Uzbekistan recognized as measles, rubella free country
Tashkent, Uzbekistan, Nov. 9
By Diana Aliyeva– Trend:
Uzbekistan has been officially recognized by the World Health Organization (WHO) as a country that eliminated measles and rubella, UNICEF office in Uzbekistan reported.
The country achieved elimination of these diseases from January 2014 to December 2016.
The Regional Verification Commission for Measles and Rubella in the WHO European Region underlined that this fact contributes significantly to the goal of eliminating measles and rubella throughout the European region.
In 2007, Uzbekistan introduced the Measles, Mumps and Rubella (MMR) vaccination to the National Immunization Calendar. Two shots of MMR vaccine for children (in the ages of 12 months and 6 years old) build good immunity against these diseases for the rest of their lives.
MMR vaccination rates in the country are as high as 99.5 percent during the first vaccination and 99.7 percent in re-vaccination (2016).
Infectious diseases are one of the major threats to the health of children. Therefore, the Ministry of Health makes significant effort in implementing the National Immunization Program, to prevent and eliminate vaccine preventive diseases.
“Children under the age of 14 years old constitute 27 percent of Uzbekistan’s population,” said Sascha Graumann, UNICEF representative in Uzbekistan. “Immunization is one of the most successful and cost-effective public health investments we can make for future generations. We will continue working with the Government, international partners and local communities to achieve and maintain universal routine immunization rates.”

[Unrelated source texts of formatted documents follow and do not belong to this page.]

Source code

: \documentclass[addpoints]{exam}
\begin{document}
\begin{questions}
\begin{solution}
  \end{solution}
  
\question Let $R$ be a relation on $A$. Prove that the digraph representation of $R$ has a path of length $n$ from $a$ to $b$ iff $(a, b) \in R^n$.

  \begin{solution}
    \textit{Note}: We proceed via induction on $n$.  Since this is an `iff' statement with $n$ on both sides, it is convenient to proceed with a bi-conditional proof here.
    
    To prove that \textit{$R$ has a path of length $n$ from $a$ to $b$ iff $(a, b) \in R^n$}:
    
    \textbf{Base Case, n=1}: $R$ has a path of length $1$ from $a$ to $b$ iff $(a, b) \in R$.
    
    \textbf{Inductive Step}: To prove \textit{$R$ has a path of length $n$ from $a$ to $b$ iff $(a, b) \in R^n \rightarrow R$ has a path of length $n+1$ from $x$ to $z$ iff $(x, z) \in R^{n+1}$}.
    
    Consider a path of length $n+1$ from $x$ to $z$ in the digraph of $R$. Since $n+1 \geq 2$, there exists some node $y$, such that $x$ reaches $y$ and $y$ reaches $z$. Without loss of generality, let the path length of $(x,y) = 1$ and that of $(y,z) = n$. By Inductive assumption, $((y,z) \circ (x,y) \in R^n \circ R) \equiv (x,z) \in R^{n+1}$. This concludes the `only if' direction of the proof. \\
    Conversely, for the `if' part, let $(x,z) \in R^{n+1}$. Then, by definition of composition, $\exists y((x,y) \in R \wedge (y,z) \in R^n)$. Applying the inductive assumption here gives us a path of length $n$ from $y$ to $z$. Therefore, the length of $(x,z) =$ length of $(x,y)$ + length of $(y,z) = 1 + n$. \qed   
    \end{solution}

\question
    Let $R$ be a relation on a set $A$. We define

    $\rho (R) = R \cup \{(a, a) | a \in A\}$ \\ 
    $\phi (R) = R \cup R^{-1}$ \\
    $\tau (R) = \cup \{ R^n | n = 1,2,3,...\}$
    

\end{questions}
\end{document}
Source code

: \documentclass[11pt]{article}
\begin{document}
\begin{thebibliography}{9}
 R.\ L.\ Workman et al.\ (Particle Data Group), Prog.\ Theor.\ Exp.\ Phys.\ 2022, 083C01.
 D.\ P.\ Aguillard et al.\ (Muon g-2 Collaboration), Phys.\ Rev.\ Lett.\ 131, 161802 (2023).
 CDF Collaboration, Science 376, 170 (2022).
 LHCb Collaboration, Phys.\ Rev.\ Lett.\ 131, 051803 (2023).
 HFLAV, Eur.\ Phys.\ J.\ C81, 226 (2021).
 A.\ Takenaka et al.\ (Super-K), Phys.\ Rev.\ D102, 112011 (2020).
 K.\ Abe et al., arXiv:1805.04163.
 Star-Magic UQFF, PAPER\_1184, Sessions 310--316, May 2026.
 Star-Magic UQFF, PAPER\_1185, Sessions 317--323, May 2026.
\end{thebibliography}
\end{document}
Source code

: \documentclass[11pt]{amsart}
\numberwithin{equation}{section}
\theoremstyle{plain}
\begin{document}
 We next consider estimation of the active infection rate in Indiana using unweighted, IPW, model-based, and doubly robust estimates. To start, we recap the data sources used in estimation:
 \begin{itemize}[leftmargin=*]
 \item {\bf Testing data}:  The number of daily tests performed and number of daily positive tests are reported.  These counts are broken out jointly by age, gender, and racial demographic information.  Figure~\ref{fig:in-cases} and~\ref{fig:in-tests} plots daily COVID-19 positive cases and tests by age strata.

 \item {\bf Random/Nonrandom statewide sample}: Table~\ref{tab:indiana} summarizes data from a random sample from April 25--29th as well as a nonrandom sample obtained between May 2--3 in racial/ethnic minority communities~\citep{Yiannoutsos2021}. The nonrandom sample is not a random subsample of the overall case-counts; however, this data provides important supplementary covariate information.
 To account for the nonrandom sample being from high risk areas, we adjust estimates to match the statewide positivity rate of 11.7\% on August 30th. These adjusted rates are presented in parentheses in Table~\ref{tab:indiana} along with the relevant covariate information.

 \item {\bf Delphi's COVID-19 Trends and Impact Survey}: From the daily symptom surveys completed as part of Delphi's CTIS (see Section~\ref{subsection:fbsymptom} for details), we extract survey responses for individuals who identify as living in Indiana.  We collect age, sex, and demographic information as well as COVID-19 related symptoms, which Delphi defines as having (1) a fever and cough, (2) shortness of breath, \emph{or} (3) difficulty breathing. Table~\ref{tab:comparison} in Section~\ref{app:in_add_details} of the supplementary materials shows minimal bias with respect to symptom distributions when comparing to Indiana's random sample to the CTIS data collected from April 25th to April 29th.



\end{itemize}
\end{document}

UNICEF assists the government of Uzbekistan in procurement and introduction of new vaccines, strengthening the cold chain, achieving sustainable self-financing of vaccines procurement, and continuously increasing demand for vaccination through communication efforts.
During last decade, Uzbekistan has been transferring to sustainable and independent financing of vaccines procurement. In 2010, 90 percent of vaccines delivered to the country were purchased using the state budget. By 2020, the country plans to become fully independent in vaccine procurement.